• **What to produce**:
Two lines below mark the span: the one containing "## Performance Considerations" and the one containing "- **Event Throttling**". Set down both, plus every line between, exactly as they stand, and nothing else.

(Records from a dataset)
• • • • •
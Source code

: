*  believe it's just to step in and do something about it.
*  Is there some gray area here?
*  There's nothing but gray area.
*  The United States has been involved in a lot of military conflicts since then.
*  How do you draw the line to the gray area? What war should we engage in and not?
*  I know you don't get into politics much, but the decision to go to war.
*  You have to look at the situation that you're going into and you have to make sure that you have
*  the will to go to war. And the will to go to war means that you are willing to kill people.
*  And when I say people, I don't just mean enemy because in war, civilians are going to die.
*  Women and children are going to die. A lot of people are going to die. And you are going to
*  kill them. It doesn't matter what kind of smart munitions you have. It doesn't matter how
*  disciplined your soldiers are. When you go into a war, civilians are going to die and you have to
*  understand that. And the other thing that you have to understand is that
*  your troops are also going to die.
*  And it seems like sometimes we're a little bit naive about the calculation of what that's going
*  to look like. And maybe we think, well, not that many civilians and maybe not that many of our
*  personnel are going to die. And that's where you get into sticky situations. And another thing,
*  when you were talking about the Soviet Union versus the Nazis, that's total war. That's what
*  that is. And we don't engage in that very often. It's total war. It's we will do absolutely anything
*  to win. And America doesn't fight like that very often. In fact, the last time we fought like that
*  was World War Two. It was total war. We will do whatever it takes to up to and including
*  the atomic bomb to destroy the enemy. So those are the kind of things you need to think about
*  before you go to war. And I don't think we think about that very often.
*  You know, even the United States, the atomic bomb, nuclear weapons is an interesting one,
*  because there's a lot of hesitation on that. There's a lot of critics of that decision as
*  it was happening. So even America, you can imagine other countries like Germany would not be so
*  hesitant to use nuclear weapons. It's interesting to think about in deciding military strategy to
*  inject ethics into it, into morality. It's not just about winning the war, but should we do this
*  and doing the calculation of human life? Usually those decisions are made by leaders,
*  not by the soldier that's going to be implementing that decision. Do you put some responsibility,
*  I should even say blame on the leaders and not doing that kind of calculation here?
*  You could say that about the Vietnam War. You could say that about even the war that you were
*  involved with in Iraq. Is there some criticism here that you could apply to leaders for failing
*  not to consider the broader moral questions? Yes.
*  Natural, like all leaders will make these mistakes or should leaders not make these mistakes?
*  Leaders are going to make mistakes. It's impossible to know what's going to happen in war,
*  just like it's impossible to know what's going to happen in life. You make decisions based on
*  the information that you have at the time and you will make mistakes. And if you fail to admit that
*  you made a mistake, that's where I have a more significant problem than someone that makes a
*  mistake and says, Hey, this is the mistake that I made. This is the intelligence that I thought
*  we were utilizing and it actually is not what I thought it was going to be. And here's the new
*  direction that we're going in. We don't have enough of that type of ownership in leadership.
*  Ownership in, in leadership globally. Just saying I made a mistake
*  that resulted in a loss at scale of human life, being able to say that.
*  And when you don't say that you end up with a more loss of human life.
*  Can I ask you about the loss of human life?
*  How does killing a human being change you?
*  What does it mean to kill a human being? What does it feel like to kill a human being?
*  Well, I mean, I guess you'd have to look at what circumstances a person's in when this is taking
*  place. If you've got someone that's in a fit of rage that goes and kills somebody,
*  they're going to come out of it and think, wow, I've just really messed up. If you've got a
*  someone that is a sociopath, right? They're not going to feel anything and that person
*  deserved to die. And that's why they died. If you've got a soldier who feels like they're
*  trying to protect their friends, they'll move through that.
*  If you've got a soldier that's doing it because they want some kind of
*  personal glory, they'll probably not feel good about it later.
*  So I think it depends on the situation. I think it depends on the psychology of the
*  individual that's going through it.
• • • • •
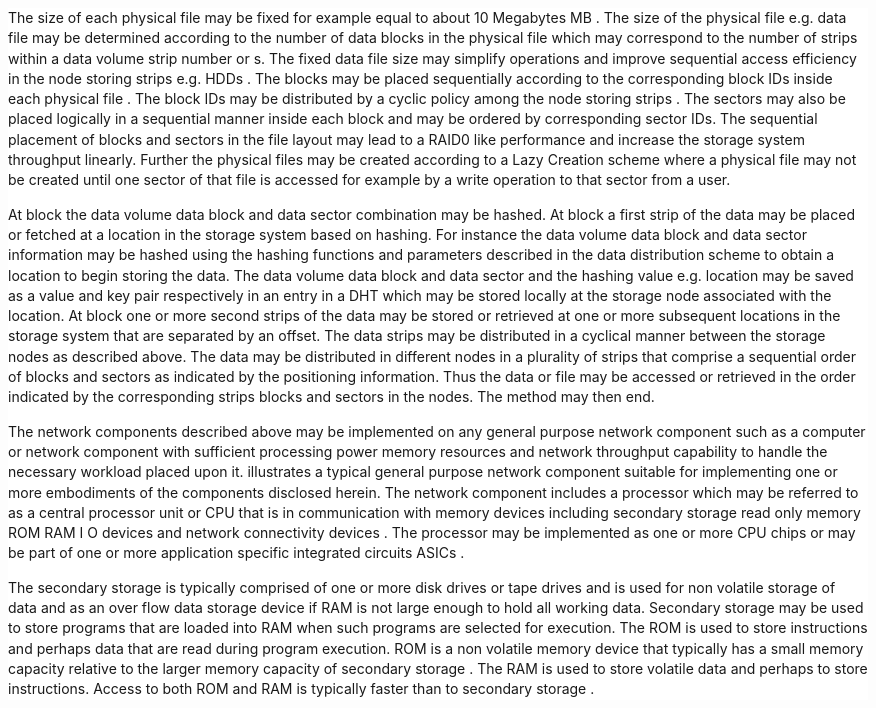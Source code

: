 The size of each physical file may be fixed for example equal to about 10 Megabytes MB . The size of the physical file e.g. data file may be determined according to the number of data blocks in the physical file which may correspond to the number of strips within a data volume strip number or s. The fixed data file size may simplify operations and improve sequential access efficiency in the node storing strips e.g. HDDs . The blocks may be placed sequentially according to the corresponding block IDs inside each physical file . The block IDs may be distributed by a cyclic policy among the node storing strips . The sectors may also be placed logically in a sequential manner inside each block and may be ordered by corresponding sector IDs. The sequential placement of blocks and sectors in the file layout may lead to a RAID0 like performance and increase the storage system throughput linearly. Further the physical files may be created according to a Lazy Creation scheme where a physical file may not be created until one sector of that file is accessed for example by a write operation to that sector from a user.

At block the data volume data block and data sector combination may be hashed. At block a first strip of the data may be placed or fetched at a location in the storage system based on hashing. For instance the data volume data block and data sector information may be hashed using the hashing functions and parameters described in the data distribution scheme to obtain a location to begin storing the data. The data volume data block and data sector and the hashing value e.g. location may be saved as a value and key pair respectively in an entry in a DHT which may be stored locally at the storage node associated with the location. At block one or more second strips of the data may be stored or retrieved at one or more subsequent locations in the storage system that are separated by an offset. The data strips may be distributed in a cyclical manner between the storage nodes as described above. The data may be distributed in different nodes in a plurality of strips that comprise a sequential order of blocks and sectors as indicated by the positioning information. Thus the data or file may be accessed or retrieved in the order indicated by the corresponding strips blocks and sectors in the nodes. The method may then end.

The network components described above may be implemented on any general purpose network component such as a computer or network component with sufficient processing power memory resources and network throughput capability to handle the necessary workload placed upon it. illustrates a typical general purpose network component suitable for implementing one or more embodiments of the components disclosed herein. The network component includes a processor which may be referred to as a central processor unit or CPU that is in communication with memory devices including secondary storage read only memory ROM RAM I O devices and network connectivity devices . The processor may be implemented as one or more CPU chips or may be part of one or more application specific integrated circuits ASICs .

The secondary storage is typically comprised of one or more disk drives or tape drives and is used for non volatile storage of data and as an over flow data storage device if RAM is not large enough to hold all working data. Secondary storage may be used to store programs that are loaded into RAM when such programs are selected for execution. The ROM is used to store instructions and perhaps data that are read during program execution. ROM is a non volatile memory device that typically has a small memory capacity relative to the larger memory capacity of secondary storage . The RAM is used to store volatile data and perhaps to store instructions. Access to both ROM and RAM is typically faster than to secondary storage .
• • • • •
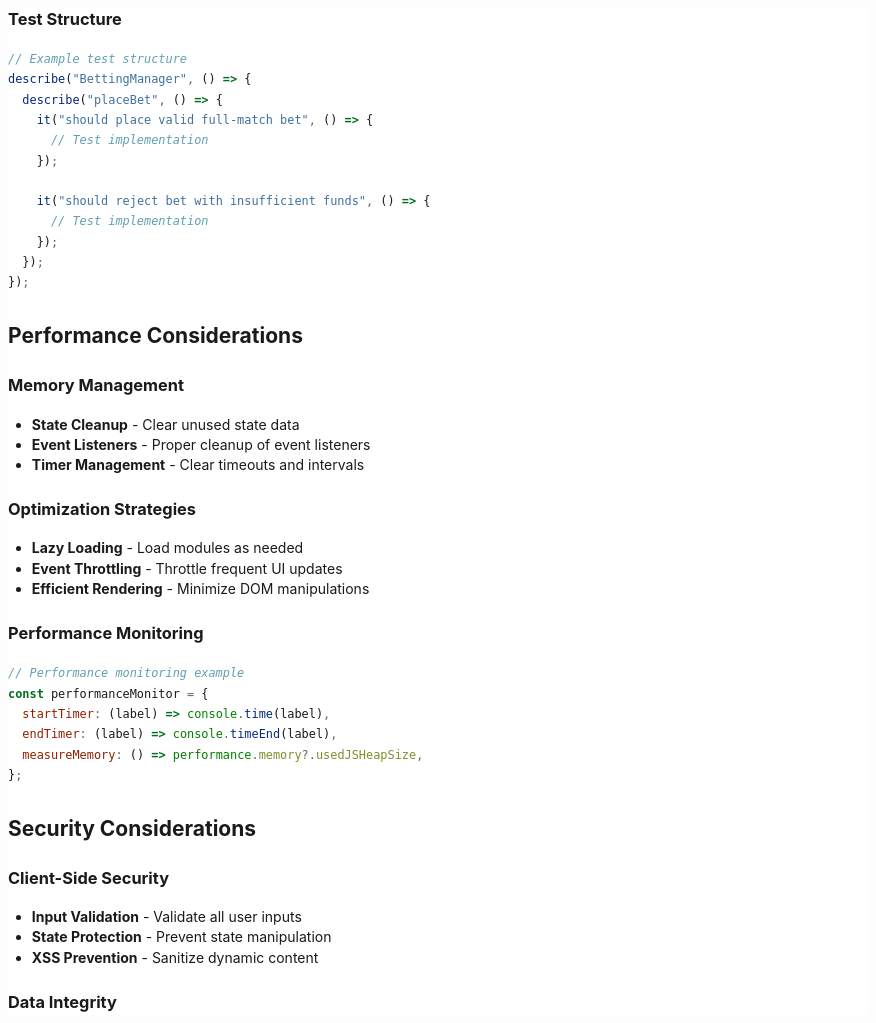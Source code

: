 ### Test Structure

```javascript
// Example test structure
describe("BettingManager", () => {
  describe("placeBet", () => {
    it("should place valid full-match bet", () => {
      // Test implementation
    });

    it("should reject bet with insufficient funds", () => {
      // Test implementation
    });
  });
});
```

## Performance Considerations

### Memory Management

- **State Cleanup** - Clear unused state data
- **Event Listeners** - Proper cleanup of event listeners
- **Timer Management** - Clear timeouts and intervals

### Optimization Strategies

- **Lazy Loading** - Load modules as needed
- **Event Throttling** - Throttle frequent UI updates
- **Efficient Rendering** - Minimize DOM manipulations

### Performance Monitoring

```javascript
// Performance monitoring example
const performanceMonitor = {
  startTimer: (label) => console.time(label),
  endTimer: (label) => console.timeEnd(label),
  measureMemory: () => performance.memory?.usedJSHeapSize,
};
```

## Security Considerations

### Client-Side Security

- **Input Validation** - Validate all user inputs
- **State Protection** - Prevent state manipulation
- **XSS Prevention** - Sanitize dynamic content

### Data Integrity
• • • • •
• **Solution to this exercise**:
## Performance Considerations

### Memory Management

- **State Cleanup** - Clear unused state data
- **Event Listeners** - Proper cleanup of event listeners
- **Timer Management** - Clear timeouts and intervals

### Optimization Strategies

- **Lazy Loading** - Load modules as needed
- **Event Throttling** - Throttle frequent UI updates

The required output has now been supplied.